** Work instructions **
Which lines of the records below contain the word "Digital"? Show each one.

Available data Block Start

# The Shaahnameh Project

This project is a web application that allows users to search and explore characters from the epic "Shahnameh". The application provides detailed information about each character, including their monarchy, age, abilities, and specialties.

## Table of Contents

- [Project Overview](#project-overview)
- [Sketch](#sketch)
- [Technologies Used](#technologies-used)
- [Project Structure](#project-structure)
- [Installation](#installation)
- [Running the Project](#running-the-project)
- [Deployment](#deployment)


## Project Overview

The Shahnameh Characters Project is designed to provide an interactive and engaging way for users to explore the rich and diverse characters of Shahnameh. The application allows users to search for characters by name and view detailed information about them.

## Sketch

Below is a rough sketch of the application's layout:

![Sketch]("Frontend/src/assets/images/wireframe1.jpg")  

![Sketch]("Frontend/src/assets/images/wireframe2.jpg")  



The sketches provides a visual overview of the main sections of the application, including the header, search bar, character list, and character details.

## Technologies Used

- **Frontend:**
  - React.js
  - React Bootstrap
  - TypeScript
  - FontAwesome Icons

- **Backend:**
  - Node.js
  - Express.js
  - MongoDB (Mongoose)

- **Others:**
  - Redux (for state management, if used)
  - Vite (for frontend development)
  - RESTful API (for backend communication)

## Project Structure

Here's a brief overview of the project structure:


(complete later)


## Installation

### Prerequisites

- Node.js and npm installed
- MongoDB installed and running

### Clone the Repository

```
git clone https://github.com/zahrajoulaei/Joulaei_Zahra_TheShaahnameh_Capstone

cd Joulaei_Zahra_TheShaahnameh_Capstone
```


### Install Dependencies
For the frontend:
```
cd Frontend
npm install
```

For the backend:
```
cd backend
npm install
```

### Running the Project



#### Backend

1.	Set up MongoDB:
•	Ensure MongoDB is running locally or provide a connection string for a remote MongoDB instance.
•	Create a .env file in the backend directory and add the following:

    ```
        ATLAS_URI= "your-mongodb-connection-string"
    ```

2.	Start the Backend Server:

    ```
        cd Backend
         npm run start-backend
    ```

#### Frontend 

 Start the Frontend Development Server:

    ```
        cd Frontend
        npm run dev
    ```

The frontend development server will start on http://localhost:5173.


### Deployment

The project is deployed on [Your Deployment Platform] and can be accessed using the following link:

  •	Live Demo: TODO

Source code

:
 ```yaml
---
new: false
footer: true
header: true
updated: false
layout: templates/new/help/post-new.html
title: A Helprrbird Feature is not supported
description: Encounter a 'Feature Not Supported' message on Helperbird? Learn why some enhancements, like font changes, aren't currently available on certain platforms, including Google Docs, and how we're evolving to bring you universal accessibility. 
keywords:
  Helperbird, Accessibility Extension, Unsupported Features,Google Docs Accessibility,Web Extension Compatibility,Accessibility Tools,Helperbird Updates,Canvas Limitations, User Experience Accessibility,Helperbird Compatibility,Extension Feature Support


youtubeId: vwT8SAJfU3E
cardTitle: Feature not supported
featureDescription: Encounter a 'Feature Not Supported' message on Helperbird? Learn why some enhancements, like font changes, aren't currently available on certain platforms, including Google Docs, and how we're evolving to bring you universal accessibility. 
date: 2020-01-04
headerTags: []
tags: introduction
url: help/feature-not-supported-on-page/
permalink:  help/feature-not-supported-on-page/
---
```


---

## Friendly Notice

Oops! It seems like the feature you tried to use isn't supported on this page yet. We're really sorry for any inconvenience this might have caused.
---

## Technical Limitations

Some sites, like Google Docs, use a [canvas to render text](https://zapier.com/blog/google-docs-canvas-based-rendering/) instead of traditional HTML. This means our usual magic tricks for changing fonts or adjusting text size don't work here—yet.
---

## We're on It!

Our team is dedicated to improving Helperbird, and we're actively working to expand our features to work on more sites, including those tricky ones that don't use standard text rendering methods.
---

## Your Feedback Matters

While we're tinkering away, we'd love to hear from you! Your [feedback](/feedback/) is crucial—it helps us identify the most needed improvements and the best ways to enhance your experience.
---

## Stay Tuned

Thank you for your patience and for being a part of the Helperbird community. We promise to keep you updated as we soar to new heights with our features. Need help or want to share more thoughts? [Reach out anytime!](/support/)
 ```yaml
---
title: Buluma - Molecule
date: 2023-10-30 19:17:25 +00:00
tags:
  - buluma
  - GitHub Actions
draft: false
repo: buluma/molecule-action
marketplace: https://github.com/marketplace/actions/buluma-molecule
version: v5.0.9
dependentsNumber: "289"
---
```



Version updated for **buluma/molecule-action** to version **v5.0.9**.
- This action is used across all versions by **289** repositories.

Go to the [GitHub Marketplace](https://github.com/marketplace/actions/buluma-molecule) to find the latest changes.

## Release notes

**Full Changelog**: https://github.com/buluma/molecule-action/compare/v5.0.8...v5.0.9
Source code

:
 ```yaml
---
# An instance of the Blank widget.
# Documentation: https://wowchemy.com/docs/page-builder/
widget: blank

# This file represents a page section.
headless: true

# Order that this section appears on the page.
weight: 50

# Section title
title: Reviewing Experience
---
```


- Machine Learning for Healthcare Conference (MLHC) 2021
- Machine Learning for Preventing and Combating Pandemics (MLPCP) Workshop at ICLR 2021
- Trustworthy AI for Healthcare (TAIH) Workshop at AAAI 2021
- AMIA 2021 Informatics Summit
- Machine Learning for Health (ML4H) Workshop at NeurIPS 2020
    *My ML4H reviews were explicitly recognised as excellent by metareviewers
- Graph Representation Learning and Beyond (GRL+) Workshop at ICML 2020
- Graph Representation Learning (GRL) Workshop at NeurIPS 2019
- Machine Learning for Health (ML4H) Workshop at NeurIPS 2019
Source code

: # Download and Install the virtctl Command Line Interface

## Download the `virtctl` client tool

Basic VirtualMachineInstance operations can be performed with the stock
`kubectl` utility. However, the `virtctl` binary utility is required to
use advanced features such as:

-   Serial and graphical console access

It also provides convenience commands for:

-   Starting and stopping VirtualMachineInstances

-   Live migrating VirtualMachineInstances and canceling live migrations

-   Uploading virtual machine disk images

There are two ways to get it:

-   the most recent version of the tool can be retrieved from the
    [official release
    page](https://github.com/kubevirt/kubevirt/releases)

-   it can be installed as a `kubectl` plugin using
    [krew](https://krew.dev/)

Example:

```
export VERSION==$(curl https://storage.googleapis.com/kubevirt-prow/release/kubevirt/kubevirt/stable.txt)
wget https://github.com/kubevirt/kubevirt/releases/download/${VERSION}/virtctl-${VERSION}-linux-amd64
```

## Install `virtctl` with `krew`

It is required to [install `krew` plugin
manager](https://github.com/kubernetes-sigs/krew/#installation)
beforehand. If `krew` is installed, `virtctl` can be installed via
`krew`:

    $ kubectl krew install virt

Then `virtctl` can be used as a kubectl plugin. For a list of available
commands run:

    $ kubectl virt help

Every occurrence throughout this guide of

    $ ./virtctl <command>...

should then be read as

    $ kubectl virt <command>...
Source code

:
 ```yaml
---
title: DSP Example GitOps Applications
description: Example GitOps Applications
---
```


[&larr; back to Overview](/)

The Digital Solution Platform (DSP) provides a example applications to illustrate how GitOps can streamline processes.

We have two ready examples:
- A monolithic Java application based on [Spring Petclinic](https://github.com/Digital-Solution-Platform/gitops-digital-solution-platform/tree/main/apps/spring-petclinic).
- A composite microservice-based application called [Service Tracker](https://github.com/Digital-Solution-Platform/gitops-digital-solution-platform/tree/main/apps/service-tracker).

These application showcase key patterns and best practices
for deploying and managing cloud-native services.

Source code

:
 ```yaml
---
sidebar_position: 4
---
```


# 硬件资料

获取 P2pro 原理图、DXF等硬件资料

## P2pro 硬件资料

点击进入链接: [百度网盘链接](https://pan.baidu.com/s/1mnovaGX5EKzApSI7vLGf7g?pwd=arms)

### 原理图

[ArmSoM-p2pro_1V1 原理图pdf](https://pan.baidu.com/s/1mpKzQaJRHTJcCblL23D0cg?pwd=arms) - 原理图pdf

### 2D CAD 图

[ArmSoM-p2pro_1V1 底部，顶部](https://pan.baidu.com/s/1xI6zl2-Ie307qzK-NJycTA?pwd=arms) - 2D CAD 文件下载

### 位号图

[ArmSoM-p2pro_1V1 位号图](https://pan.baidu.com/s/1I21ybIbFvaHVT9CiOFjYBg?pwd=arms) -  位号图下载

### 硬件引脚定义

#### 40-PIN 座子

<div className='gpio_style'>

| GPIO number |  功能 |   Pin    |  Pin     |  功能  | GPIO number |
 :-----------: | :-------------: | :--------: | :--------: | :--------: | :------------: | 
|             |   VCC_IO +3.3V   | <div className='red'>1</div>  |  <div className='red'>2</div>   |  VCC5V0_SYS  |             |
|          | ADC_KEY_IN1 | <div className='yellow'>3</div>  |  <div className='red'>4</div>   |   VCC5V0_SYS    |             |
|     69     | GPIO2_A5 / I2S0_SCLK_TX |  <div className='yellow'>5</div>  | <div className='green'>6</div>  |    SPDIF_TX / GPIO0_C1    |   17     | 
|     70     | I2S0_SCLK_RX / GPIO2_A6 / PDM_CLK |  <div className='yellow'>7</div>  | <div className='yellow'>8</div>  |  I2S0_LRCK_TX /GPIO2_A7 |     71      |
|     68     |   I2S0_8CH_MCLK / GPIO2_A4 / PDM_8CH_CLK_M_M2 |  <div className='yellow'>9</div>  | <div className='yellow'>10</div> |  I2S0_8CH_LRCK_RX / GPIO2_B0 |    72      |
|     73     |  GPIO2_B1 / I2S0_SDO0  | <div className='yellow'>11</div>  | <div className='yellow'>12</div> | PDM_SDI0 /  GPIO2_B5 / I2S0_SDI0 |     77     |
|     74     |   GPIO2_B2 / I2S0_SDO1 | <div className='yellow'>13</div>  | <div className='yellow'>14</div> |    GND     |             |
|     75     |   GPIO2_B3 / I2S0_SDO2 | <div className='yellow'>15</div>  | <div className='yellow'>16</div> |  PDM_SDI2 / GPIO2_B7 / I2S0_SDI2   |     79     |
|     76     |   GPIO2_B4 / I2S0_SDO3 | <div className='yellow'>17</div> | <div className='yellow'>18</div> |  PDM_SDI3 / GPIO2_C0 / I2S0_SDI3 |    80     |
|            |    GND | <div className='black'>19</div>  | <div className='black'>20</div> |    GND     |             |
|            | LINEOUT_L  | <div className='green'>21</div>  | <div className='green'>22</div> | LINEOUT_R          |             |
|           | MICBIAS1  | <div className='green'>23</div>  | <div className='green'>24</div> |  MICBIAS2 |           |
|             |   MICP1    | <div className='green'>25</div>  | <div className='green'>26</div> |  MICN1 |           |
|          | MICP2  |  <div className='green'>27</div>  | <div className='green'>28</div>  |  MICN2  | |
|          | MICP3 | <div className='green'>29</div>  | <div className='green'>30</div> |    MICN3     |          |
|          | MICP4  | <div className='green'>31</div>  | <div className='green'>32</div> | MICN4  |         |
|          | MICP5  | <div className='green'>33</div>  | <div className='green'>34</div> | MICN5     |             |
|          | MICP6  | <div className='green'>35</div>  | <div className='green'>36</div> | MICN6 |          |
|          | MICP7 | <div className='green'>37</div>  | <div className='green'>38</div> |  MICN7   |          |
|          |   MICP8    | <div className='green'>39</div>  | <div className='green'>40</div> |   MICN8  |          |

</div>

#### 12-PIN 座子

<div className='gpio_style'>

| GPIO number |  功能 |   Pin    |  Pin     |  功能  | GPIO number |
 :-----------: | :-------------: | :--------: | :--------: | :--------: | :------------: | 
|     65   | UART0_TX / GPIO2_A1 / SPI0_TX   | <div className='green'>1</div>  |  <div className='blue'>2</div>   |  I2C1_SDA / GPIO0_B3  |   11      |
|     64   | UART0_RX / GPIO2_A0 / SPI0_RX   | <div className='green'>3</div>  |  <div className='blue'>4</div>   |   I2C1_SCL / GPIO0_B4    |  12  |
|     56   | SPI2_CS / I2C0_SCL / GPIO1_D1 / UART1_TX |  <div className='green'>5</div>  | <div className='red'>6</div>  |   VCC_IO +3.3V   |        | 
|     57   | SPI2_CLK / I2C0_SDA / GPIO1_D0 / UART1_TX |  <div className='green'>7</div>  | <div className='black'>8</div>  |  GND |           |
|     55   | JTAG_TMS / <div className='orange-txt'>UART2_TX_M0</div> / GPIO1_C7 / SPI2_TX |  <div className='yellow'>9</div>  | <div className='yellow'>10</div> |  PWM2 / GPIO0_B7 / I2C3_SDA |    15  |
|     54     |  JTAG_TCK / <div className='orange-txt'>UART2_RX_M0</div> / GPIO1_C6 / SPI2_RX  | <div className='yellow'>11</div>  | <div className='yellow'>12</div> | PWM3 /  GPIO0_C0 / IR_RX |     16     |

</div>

Available data Block End

** Result **
The Digital Solution Platform (DSP) provides a example applications to illustrate how GitOps can streamline processes.
- A monolithic Java application based on [Spring Petclinic](https://github.com/Digital-Solution-Platform/gitops-digital-solution-platform/tree/main/apps/spring-petclinic).
- A composite microservice-based application called [Service Tracker](https://github.com/Digital-Solution-Platform/gitops-digital-solution-platform/tree/main/apps/service-tracker).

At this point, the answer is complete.